Fredo, Roger, Daniel : les copains d’abord, grand moment de convivialité et instant sacré pour Adrien Pucci qui tient fièrement en mains un exemplaire du journal Corse Matin, édition du 22 avril 2017, et qui rendait compte dans ses colonnes du 50e anniversaire de l’accession de l’équipe d’Ajaccio en 1re Division. Ci-dessous (lunettes noires), dans les tribunes de cet événement on reconnait Adrien (pour l’occasion 70 anciens joueurs acéistes – dont Marius Trésor, Bernard Iché et Jean-Pierre Serra – étaient présents sur la pelouse de François-Coty)

 

 

Adrien Pucci est né un 15 juillet (à Marseille). Il n’a surtout pas voulu déranger le personnel soignant un jour férié, qui plus est celui de la Fête Nationale. Alors il a attendu le lendemain. Cela n’empêchera pas sa vie d’être un feu d’artifice !

A commencer donc dans le domaine du football, où sa carrière professionnelle a été un véritable spectacle son et lumière, une pyrotechnie. Sur les stades, le N° 10 (avant-centre) qu’il était savait nettoyer la toile d’araignée pour faire pleurer les filets comme ce jour de 1969 où il a marqué pour Ajaccio contre Lyon deux buts de ouf, deux scuds, une oeuvre d’art. C’était en 1re Division et, naturellement, il s’en souvient comme si c’était hier.

Parmi les amateurs du ballon rond, ceux qui en douteraient (encore et encore) n’ont qu’à double-cliquer son nom sur la toile, Adrien Pucci, et ils verront défiler sous leurs yeux un palmarès impressionnant : de la prestigieuse équipe l’OM à celle d’Ajaccio, en passant par les clubs d’Arles, Nîmes, Tours et Valence, et « lycée de Versailles » comme dirait feu le dialoguiste Michel Audiard.

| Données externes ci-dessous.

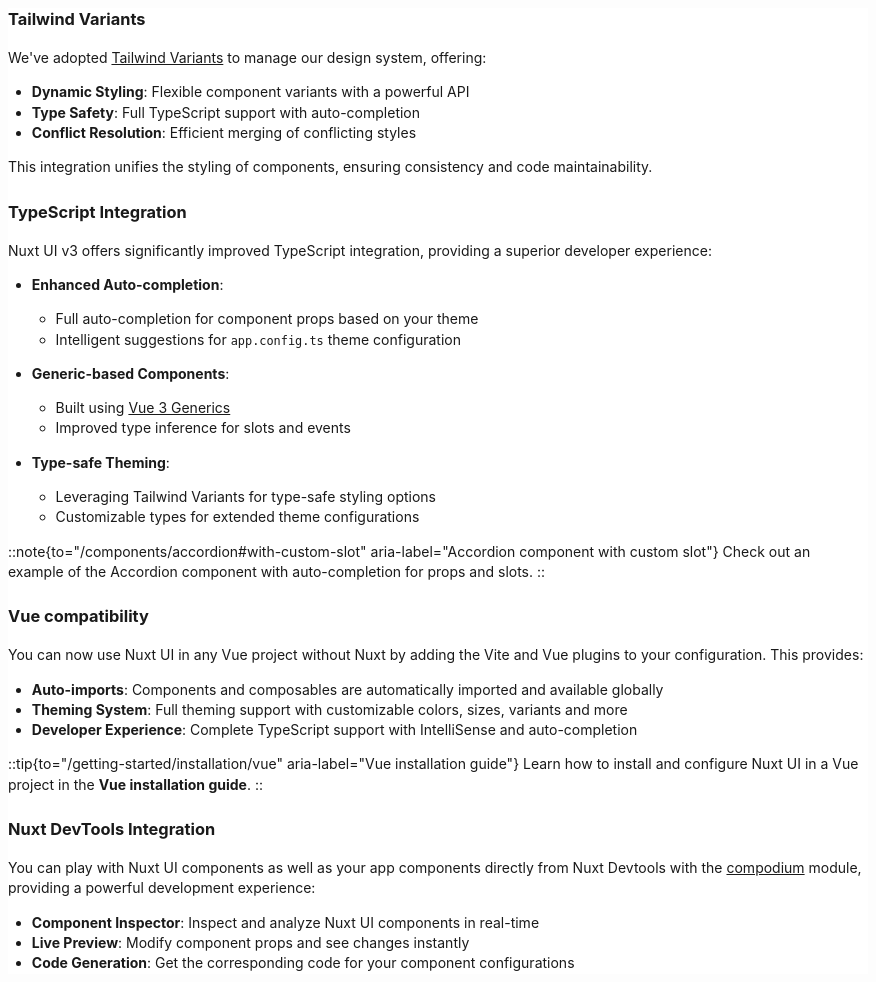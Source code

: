 ### Tailwind Variants

We've adopted [Tailwind Variants](https://www.tailwind-variants.org/) to manage our design system, offering:

- **Dynamic Styling**: Flexible component variants with a powerful API
- **Type Safety**: Full TypeScript support with auto-completion
- **Conflict Resolution**: Efficient merging of conflicting styles

This integration unifies the styling of components, ensuring consistency and code maintainability.

### TypeScript Integration

Nuxt UI v3 offers significantly improved TypeScript integration, providing a superior developer experience:

- **Enhanced Auto-completion**:
  - Full auto-completion for component props based on your theme
  - Intelligent suggestions for `app.config.ts` theme configuration

- **Generic-based Components**:
  - Built using [Vue 3 Generics](https://vuejs.org/api/sfc-script-setup.html#generics)
  - Improved type inference for slots and events

- **Type-safe Theming**:
  - Leveraging Tailwind Variants for type-safe styling options
  - Customizable types for extended theme configurations

::note{to="/components/accordion#with-custom-slot" aria-label="Accordion component with custom slot"}
Check out an example of the Accordion component with auto-completion for props and slots.
::

### Vue compatibility

You can now use Nuxt UI in any Vue project without Nuxt by adding the Vite and Vue plugins to your configuration. This provides:

- **Auto-imports**: Components and composables are automatically imported and available globally
- **Theming System**: Full theming support with customizable colors, sizes, variants and more
- **Developer Experience**: Complete TypeScript support with IntelliSense and auto-completion

::tip{to="/getting-started/installation/vue" aria-label="Vue installation guide"}
Learn how to install and configure Nuxt UI in a Vue project in the **Vue installation guide**.
::

### Nuxt DevTools Integration

You can play with Nuxt UI components as well as your app components directly from Nuxt Devtools with the [compodium](https://github.com/romhml/compodium) module, providing a powerful development experience:

- **Component Inspector**: Inspect and analyze Nuxt UI components in real-time
- **Live Preview**: Modify component props and see changes instantly
- **Code Generation**: Get the corresponding code for your component configurations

Car c’est là l’autre facette du personnage : un humour corrosif, une répartie inouïe qui ne souffre d’aucune concurrence : il est capable lors d’un apéro, devant un barbecue ou autre exemple « aux courses » – plus exactement en faisant son tiercé – de placer gagnant Blaise Pascal ou n’importe quelle réplique culte du cinéma français de la Grande époque. Cerise sur le gâteau : il vous la cite mieux que son auteur, se l’appropriant avec sa verve, son bagou et son légendaire (qui est réalité) flegme.

Vous l’aurez compris, Adrien Pucci est sans fard, il est un dur à cuire, sauf devant les fourneaux où à partir d’une simple côtelette, grâce à son tour de main magique tourne-et-retourne, il peut vous servir une viande à s’en lécher les babines et les doigts comme un ours qui attaque son pot de miel.

Bien que natif de Marseille, Adrien Pucci est le fils de Juliette Cassou, Argelésienne. Il n’a d’ailleurs jamais vraiment quitté Argelès-sur-Mer, où à l’heure de la quarantaine il jouait dans l’équipe de foot locale.

 

(Les masques ont été retirés le temps de la photo)

C’est dans le centre historique du village d’Argelès qu’il a posé ses bagages de retraité, avec des entr’actes en Provence, plus précisément en Camargue, des escapades nostalgiques qui le conduisent régulièrement chez des amis du côté de Saint-Gilles, dans le Gard, à quelques encâblures d’Arles-sur-Rhône, la plus grande commune de France métropolitaine avec quelque 75 893 hectares. Il a toujours vu les choses en grand, notre Adrien national, surtout lorsqu’il s’agit d’aborder des réjouissances entre amis, entre copains d’abord. Il a beau les voir quotidiennement, mais à chaque fois ce sont de grandes retrouvailles, comme s’ils ne les avaient pas quitté la veille, mais dix ans plus tôt.

Quand le climat est trop chaud, trop sec, sur le littoral, adepte du slogan catalan « mar y muntanya » sous le soleil du Roussillon, il n’hésite pas à prendre ses cliques et ses claques pour monter à la fraîche du côté de Sansa ou en Cerdagne à Mont-Louis, villages qu’il affectionne particulièrement.

Dans cette crise sanitaire interminable, où une kyrielle de restrictions nous bâillonnent, nous musellent, vu les circonstances Adrien Pucci apparait comme une sorte d’élixir, « au nom de la Liberté » qu’il revendique haut et fort. Il y a en lui du Raimu – même si les Marseillais ont toujours su prendre leurs distances avec les Toulonnais – de l’André Pousse assurément, du Fernandel évidemment… Il est à sa façon (et surtout à ses heures) un poète populaire gardien d’un esprit à la fois catalan et provençal qui fait de la Méditerranée notre « Bonne Mère » !

L.M.

 

Partager un repas avec Adrien est toujours un moment très festif.